From what I can understand from the above two commands, the card isn't associated to the driver because its Module Alias isn't included on the driver aliases.

Is there anything I can do to make the cards work?

Thanks in advance.

----------

## duby2291

I've never tried loading it as a module. I always built the driver into the kernel. zero config and all that.

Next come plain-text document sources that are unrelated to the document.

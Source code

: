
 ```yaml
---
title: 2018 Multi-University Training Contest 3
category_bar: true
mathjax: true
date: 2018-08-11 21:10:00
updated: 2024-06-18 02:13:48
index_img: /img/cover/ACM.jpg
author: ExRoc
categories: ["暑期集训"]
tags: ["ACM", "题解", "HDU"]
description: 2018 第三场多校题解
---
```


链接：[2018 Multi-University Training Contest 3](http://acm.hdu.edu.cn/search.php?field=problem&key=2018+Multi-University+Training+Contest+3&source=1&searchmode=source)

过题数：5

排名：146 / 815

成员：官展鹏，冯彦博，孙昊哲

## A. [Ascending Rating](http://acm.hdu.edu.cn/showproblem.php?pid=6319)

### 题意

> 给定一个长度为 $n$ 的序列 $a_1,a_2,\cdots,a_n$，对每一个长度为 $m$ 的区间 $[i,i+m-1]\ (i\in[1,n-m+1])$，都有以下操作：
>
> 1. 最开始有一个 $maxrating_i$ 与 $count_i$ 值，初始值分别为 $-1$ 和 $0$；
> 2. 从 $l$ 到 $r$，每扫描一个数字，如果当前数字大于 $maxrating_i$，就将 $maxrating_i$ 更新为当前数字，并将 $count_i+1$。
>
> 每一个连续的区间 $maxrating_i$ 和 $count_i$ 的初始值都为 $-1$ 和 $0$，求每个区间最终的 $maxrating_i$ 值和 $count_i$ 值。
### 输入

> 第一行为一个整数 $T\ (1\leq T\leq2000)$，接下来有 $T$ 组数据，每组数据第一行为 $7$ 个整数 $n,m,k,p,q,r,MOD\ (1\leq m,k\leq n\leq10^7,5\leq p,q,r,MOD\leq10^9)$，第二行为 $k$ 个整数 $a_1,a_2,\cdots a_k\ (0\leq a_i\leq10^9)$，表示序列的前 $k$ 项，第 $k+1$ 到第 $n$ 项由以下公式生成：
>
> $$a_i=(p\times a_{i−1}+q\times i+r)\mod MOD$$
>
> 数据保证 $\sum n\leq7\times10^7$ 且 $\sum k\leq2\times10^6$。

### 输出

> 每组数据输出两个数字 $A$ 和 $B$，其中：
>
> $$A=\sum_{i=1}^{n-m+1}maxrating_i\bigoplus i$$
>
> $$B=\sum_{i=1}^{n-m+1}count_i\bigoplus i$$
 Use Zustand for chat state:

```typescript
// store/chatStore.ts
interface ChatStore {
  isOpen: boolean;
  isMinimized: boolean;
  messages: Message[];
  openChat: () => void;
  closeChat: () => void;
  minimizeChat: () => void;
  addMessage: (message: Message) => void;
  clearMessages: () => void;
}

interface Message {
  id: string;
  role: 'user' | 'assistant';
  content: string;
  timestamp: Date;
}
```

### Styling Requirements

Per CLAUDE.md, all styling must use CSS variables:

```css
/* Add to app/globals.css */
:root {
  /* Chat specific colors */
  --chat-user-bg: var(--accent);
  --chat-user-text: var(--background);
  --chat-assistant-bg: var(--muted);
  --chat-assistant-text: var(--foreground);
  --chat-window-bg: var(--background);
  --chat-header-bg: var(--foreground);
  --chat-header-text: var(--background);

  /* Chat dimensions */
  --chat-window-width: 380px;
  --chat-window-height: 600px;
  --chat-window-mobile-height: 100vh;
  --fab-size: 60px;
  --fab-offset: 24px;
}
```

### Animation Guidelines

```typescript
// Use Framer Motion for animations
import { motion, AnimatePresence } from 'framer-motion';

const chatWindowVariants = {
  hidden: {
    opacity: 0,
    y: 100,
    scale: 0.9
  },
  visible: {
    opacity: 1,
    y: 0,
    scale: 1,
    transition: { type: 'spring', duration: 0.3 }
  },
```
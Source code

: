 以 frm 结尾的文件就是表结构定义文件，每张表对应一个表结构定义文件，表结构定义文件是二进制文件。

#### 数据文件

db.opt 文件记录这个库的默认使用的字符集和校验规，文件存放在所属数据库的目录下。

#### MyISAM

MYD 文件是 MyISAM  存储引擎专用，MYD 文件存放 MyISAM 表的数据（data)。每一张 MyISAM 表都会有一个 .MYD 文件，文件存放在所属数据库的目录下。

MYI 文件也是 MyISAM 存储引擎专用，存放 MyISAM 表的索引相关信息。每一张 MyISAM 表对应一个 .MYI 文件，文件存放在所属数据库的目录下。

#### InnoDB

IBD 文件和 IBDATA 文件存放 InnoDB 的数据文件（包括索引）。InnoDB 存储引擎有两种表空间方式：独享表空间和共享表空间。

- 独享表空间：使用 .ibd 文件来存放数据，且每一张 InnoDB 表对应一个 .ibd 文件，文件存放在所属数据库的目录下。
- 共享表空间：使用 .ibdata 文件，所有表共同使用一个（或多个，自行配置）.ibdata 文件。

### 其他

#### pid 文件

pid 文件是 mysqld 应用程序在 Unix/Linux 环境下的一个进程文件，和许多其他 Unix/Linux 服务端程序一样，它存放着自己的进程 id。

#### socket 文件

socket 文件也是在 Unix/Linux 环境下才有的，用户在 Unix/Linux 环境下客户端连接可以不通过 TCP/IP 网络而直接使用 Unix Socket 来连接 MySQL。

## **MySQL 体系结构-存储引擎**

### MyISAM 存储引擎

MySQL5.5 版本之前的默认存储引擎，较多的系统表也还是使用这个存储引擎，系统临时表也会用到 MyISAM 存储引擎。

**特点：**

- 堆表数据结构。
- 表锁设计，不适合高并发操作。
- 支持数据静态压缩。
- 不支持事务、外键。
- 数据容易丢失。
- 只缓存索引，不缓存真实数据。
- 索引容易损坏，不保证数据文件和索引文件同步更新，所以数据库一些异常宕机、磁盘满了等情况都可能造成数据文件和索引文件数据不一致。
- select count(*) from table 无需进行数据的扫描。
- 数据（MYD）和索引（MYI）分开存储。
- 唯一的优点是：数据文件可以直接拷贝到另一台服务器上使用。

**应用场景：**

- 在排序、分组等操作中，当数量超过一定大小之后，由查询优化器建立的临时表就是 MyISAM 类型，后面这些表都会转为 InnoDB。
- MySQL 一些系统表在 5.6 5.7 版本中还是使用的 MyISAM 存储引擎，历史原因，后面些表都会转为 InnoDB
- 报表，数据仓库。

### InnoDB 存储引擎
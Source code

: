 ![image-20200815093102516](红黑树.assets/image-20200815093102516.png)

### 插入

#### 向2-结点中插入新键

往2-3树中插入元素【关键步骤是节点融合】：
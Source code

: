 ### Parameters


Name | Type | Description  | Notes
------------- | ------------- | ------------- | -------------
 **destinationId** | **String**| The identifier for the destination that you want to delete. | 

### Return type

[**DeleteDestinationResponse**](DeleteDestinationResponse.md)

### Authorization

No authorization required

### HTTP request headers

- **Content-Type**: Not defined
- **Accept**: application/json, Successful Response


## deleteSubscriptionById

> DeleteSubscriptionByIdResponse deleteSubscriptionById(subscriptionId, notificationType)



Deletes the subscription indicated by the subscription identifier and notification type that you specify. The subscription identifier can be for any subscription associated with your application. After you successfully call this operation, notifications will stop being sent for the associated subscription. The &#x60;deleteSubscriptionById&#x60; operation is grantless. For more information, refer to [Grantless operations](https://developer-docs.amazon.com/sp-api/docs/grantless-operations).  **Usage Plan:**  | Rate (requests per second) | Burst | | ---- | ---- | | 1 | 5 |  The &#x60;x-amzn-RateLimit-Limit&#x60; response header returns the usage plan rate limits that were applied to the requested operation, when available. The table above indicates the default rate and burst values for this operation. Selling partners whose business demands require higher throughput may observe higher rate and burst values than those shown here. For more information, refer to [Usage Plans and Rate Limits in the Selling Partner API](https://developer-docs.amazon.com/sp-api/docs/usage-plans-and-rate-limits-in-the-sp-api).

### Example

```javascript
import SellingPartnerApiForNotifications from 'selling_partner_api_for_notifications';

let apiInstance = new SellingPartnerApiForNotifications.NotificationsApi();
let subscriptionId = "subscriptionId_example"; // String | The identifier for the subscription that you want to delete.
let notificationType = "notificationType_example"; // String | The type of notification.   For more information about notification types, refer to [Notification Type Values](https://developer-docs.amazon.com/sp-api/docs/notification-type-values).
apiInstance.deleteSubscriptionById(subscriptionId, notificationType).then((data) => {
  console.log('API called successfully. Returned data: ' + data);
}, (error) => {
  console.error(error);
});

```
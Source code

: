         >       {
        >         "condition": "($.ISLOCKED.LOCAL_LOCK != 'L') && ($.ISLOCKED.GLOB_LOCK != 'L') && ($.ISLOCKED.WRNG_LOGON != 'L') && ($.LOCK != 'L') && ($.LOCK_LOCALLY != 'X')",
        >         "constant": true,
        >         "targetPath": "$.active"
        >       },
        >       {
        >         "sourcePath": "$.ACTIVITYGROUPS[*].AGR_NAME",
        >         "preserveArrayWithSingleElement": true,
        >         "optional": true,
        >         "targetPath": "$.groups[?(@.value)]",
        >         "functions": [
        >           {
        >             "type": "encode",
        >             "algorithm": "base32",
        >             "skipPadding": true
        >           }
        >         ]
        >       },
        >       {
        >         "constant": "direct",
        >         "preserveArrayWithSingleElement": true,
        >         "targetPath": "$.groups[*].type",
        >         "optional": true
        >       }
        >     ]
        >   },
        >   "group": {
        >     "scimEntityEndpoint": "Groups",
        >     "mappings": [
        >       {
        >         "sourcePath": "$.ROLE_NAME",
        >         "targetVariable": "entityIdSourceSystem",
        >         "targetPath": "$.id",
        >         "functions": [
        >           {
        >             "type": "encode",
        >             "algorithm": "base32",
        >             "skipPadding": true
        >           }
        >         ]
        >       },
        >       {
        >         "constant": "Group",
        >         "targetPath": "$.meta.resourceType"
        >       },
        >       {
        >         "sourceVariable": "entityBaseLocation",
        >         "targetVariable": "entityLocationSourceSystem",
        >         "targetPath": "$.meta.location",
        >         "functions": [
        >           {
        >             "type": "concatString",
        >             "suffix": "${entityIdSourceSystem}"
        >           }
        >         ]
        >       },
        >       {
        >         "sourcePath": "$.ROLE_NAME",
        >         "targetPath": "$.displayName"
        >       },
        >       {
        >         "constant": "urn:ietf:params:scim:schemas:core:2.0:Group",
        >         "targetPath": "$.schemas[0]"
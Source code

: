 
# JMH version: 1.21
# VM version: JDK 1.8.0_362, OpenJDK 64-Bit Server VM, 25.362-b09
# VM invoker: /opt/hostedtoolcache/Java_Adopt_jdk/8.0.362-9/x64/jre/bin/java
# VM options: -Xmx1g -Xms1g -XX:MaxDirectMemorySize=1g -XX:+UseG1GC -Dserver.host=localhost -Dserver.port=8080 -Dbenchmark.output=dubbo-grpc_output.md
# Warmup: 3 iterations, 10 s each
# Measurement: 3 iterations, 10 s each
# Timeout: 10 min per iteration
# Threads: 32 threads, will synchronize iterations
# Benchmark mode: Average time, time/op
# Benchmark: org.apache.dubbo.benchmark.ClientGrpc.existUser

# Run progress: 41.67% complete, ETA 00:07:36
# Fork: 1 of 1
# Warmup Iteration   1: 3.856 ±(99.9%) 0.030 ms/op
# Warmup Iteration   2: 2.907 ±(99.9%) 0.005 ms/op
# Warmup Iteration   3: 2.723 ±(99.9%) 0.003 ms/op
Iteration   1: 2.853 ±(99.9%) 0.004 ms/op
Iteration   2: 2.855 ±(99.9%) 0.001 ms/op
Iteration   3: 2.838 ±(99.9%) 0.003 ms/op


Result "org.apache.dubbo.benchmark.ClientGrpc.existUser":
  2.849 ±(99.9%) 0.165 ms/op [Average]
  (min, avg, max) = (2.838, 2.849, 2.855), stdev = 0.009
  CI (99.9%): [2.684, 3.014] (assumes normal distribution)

I don't know what the problem here is but I'd be willing to bet that it gets nailed down as a problem with udev.

----------

## marco.difresco

 *duby2291 wrote:*   

> I've never tried loading it as a module. I always built the driver into the kernel. zero config and all that.

 

Just tried to recompile the kernel with ALSA and the oxygen module as builtin, but without changes.  :Sad: 

 *duby2291 wrote:*   

> I don't know what the problem here is but I'd be willing to bet that it gets nailed down as a problem with udev.

 

Ouch!!!   :Crying or Very sad:  I hate having problems with udev: I tried to make custom udev rules in the past to handle other devices, but always without success and in all cases either KDE or something else eventually got updated soon after to auto-mount the device I was interested in (for example the incoming KDE 4.10 will support the mount of smartphones with MTP), so I never had the need to investigate further.

Anyone has any idea on how I can troubleshoot it?

----------

## duby2291

Try rebuilding alsa-lib, alsa-headers, and alsa-utils then try and run alsaconf and see if that helps out any. make sure that etc-update is run. It may have something to do with asoundrc.

EDIT: Also I'd like to see the full output of lsmod. I've been doing some searching and it seems that if soundcore was compiled as a module, but not loaded then this could be the cause of your problem.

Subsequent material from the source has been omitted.